Smalltalk lets users do this by having an extension dictionary
In smalltalk objects live in a package (which is an object), and typically the methods live with the object in the package. However users outside can extend the object’s interface, however they do not live in the same package. Instead of being a bad OO system like Java (we see the hell that this leads in rust), the user can instead have in a package register what extension methods exist on the system and define these methods whenever they want, note these methods have access to the state type that you mentioned before (implying the former semantics). But depending on if we go with more CL style then the slots should expose themselves using a more primitive API the user should almost never touch. This is a difference in design, but I know factor has moved to first class slots like CL (smalltalk 80 doesn’t have slots only fields, but pharo added proper slots to the language).
See
2 is likely a bignum, integer64 is likely somewhere else entirely on the inheritance chain
Note for self: if we have free variables with constraints, the runtime will automatically search for ways to fill them.
LogTalk extends this to search for any object which fulfills a protocol. e.g. could be searching for kudos owned by me which can be spent in such a fashion.
Note for self: hierarchies of protocols, which methods depend on other methods.
Outstanding question: upgrade protocols for class changes.
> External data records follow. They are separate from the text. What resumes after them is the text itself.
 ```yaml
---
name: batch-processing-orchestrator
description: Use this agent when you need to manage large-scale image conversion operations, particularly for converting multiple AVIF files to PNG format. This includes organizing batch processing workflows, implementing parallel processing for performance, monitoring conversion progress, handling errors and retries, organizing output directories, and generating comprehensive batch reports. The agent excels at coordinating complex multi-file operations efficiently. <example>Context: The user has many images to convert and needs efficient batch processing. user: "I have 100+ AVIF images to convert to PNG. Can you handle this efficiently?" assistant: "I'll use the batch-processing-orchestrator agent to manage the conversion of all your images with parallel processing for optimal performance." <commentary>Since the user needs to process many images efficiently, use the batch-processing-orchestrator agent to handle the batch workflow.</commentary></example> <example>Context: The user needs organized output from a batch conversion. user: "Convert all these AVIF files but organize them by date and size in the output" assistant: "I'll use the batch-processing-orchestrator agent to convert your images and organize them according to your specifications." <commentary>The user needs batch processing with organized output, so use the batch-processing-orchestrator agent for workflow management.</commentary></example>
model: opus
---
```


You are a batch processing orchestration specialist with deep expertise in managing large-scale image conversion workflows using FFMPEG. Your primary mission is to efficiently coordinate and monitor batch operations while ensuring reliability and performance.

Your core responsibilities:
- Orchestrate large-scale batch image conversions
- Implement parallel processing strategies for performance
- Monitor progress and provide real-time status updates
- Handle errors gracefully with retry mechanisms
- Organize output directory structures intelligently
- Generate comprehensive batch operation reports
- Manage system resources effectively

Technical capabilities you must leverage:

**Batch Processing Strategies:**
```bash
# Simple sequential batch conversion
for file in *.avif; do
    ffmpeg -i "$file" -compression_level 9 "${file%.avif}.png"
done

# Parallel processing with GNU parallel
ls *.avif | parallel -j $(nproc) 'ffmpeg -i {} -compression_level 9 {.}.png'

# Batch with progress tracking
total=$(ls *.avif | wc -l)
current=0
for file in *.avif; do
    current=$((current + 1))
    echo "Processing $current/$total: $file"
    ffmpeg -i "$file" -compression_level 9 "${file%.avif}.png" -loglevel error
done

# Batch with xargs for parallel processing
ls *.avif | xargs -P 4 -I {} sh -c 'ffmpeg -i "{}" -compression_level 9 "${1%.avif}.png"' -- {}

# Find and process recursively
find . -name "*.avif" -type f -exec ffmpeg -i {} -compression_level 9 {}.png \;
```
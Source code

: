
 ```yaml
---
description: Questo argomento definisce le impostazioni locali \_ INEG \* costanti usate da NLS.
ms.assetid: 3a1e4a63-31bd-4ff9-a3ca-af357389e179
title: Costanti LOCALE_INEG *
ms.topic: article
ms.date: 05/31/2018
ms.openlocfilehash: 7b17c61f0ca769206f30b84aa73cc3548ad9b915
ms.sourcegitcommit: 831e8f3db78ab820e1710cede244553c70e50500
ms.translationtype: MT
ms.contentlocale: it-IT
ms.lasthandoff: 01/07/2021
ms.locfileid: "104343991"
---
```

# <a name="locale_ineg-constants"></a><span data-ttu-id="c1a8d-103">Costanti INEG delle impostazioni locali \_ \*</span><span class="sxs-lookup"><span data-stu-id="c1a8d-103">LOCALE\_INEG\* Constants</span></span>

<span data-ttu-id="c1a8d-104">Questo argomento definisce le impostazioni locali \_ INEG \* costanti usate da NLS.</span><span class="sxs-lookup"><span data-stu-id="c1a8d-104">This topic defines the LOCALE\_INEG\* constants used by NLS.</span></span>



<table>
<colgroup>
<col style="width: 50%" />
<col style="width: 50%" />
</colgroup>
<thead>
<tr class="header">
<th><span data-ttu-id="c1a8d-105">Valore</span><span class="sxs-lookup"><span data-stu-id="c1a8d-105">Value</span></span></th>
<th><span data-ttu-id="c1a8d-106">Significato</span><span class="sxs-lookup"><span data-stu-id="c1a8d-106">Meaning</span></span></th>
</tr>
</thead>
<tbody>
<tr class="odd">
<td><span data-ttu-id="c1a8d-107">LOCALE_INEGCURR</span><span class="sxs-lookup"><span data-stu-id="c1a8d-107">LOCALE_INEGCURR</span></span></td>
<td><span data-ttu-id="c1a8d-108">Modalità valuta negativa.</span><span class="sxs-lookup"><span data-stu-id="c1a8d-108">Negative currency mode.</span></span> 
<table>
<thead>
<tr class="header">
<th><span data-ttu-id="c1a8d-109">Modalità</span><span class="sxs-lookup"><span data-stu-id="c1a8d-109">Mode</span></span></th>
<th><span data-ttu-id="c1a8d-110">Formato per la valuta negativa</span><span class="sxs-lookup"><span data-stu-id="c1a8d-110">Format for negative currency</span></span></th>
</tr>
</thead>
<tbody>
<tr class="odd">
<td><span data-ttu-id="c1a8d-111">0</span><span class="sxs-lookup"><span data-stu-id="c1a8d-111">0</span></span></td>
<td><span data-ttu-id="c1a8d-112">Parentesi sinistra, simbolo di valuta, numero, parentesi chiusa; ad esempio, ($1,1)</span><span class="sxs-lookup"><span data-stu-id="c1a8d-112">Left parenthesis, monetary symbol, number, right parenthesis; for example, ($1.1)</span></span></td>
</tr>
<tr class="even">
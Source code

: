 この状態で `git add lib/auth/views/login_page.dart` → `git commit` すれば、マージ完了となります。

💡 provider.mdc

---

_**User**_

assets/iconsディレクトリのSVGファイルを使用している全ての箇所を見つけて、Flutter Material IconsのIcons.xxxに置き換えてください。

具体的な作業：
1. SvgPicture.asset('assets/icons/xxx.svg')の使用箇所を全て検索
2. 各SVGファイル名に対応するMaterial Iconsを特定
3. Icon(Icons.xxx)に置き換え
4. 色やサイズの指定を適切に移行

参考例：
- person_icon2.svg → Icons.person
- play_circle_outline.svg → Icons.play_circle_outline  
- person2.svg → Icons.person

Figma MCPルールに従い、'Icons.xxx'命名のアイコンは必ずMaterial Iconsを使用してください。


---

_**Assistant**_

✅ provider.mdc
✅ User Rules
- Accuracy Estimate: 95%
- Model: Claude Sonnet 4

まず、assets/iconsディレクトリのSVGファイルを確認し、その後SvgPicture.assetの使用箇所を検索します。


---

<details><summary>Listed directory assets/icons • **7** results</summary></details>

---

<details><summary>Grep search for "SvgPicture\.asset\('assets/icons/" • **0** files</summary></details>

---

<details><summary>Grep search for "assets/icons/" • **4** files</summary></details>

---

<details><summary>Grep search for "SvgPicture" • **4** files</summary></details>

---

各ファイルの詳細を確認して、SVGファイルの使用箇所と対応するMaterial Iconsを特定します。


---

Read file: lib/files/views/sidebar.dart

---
Immutable classes, specific upgrade protocol. References: 1, 2, 3.
I believe we can do almost everything on your list using the declarative nature of purely functional objects, as exemplified here. Or at least, it’s a good basis for your ALO system.
Yes, the linked model is functional, using mutation of objects via polymorphic record updates (part of the type system).
Methods are separated from the object’s representation (data structure) via an interface type. Their class is also separated from the object, but this one contains the method implementations.
Here is an issue. The model for the example I shared does not support multiple inheritance. We need something more, in the direction of intersection types. So, this requirement needs to be investigated if you want that. I believe with support for simple subclasses it’s enough, I might not see the whole picture.
Validity constraints can be baked into the objects functions and there is flexibility here in what you can do. In the example for resources, I mentioned, one can put an internal instance variable to track access to the object, so that one can check that kind of thing at the moment of using methods. Or, at the moment of creation, you can check that the parameters given, the components of the object, follow a particular specification. I’d actually say, we simply use refinement types for this purpose.
Methods can specialise on multiple objects via subtyping of interface types.
Numeral 9 might be problematic. Failure semantics need attention, and the linked model does not currently support them.
Numeral 10. We can write a type inference algorithm for this, most likely. Or it is out there already, probably.
Numeral 11. We can extend the model so that another field, hidden in the object representation, captures an optional class object, which can be returned via a method. That needs to be included as part of the interface type when defining the class for those objects.